It’s always difficult to say at the end of a year what will be remembered and what will be forgotten, but looking back over 2013 I suspect that very few of the blockbusters of this year will be remembered. What might last, however, are the smaller films championed by a few that will only gain fans over time, or the odder, more difficult films that maybe require multiple viewings to really appreciate.
Man of Steel, one of the worst superhero films ever, topped off a list of disappointing blockbusters like Star Trek Into Darkness and Thor: The Dark World; films that maybe had an impressive sequence or two but were just plain forgettable. They brought in the punters to the box office, but it’s unlikely that anyone will discuss Into Darkness with any affection 5 years from now, or even discuss it at all. Iron Man 3, Pacific Rim and Elysium were all enjoyable in their own ways, and Gravity was technically astonishing and provided the most spectacular scene of the year, but the general consensus is that this last year was disappointing for fans of big franchises and bigger budgets. Perhaps to blame is the increasing homogeneisation of the blockbuster scene as part of the countdown to the Hollywood apocalypse that will be 2015; anything churned out by the formula adhering studio system felt like it was the product of a calculating brain trust as opposed to a team of passionate creatives. On the whole, Hollywood’s output in 2013 was just dull, and the result is that many big name film publications were quick to dismiss the year as a bad one.
Anyone who dismisses an entire year, however, probably isn’t watching enough films. Looking back, 2013 was filled with some wonderful cinema; films that cared more about telling stories than blowing stuff up. Here in Britain, Clio Barnard‘s phenomenal The Selfish Giant impressed just about anyone that saw it, and one suspects that its reputation and respect will only grow with time. Philomena, Alan Partridge: Alpha Papa, A Field In England, For Those In Peril and, ahem, Les Miserables among others all kept the British end up as well, while the American indie scene was well represented by The Way, Way Back, All Is Lost, The Kings of Summer and Ain’t Them Bodies Saints – all of which were directed by fairly young, new names. As ever, cinema from around the world also produced some exciting, fascinating films with Saudi Arabia’s first ever film Wadjda the best of a list that included Blancanieves, Caesar Must Die, In The House, and a number of films that were only available at festivals such as Attila Marcel, Faro and Historic Centre.
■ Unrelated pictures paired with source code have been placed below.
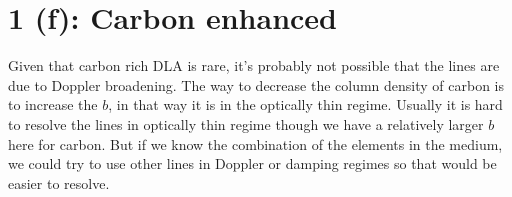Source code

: \documentclass[12pt,letterpaper]{article}
\begin{document}
\section*{1 (f): Carbon enhanced}
Given that carbon rich DLA is rare, it's probably not possible that the lines are due to Doppler broadening.
The way to decrease the column density of carbon is to increase the $b$, in that way it is in the optically thin regime.
Usually it is hard to resolve the lines in optically thin regime though we have a relatively larger $b$ here for carbon.
But if we know the combination of the elements in the medium, we could try to use other lines in Doppler or damping regimes so that would be easier to resolve.
\end{document}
The biggest disappointment of the year, however, was animation in general. From Up on Poppy Hill and Wolf Children, two of my favourites from last year, got limited cinematic releases, while Makoto Shinkai’s astonishing The Garden of Words got its festival debut here, but leave Japan behind and the picture is bleak. Disney’s Frozen was the only American animation that left wholly smelling of roses and Cloudy With A Chance of Meatballs 2 managed to be one of the funniest films of the year, but The Croods, Monsters University and Epic were all a little bit disappointing. Then further down the quality scale, Turbo, Despicable Me 2 and Planes were all truly dreadful and I’ve heard bad things about Justin and the Knights of Valour, Free Birds and Walking With Dinosaurs, all of which I sadly missed. It’s been a bad, bad year for animation, but perhaps 2013 will go down in animation history as the year that Sir Billi was released, an execrable independent animation from up here in Scotland. A full review is coming for that film but no words can properly describe just how awful it is. Still, at least 2014 looks to set the animated record straight.
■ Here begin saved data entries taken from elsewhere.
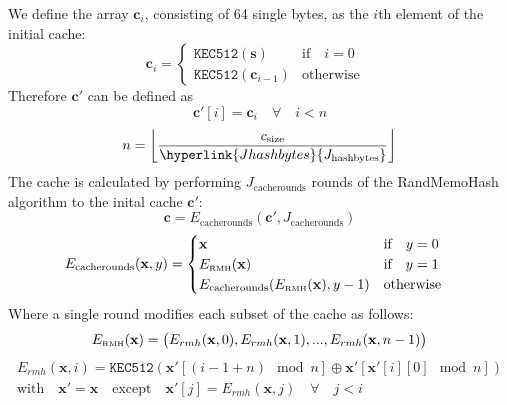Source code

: \documentclass[9pt,oneside]{amsart}
\begin{document}
We define the array $\mathbf{c}_{i}$, consisting of 64 single bytes,  as the $i$th element of the initial cache:
\begin{equation}
 \mathbf{c}_{i} = \begin{cases}
\texttt{KEC512}(\mathbf{s}) & \text{if} \quad i = 0 \quad  \\
\texttt{KEC512}(\mathbf{c}_{i-1}) & \text{otherwise}
\end{cases}
\end{equation}
Therefore $ \mathbf{c'}$ can be defined as
\begin{equation}
 \mathbf{c'}[i] = \mathbf{c}_{i} \quad \forall \quad i < n
\end{equation}
\begin{equation}
 n = \left\lfloor\frac{c_{\mathrm{size}}}{\hyperlink{Jhashbytes}{J_{\mathrm{hashbytes}}}}\right\rfloor
\end{equation}
The cache is calculated by performing \hyperlink{Jcacherounds}{$J_{\mathrm{cacherounds}}$} rounds of the RandMemoHash algorithm to the inital cache $\mathbf{c'}$:
\begin{equation}
 \mathbf{c} = E_{\mathrm{cacherounds}}(\mathbf{c'}, J_{\mathrm{cacherounds}})
\end{equation}
\begin{equation}
 E_{\mathrm{cacherounds}}(\mathbf{x}, y) = \begin{cases}
\mathbf{x} & \text{if} \quad y = 0 \quad  \\
E_\text{\tiny RMH}(\mathbf{x}) & \text{if} \quad y = 1 \quad  \\
E_{\mathrm{cacherounds}}(E_\text{\tiny RMH}(\mathbf{x}), y -1 ) & \text{otherwise}
\end{cases}
\end{equation}
Where a single round modifies each subset of the cache as follows:
\begin{equation}
 E_\text{\tiny RMH}(\mathbf{x}) = \big( E_{rmh}(\mathbf{x}, 0), E_{rmh}(\mathbf{x}, 1), ... , E_{rmh}(\mathbf{x}, n - 1) \big)
\end{equation}
\hypertarget{Ecacherounds}{}
\begin{multline}
  E_{rmh}(\mathbf{x}, i) = \texttt{KEC512}(\mathbf{x'}[(i - 1 + n) \mod n] \oplus \mathbf{x'}[\mathbf{x'}[i][0] \mod n]) \\
  \text{with} \quad \mathbf{x'} = \mathbf{x} \quad \text{except} \quad \mathbf{x'}[j] = E_{rmh}(\mathbf{x}, j) \quad \forall \quad j < i
\end{multline}
\end{document}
Anyway, below are my arbitrary awards and a list of my favourite 20 films of the year. You’ll notice the general paucity of animation there, and I should point out that Michel Gondry’s brilliant The We and the I was something I was privileged to see at Glasgow Film Festival but I don’t think has had a UK release yet. And yes, I really did like Les Miserables that much and I’m only a little bit embarrassed to admit it. If you were wondering about the title of this article, that’s my favourite quote of the year, taken from the incredible Frances Ha.
My Favourite 20 Films of the Year
1. Wadjda (Haifaa Al Mansour)
2. Cloud Atlas (Tykwer & Wachowskis)
3. The Selfish Giant (Clio Barnard)
4. The We and the I (Michel Gondry)
5. Les Miserables (Tom Hooper)
6. Philomena (Stephen Frears)
7. The Way, Way Back (Rash, Faxon)
8. Caesar Must Die (Taviani Brothers)
9. Blancanieves (Pablo Berger)
10. Ain’t Them Bodies Saints? (David Lowery)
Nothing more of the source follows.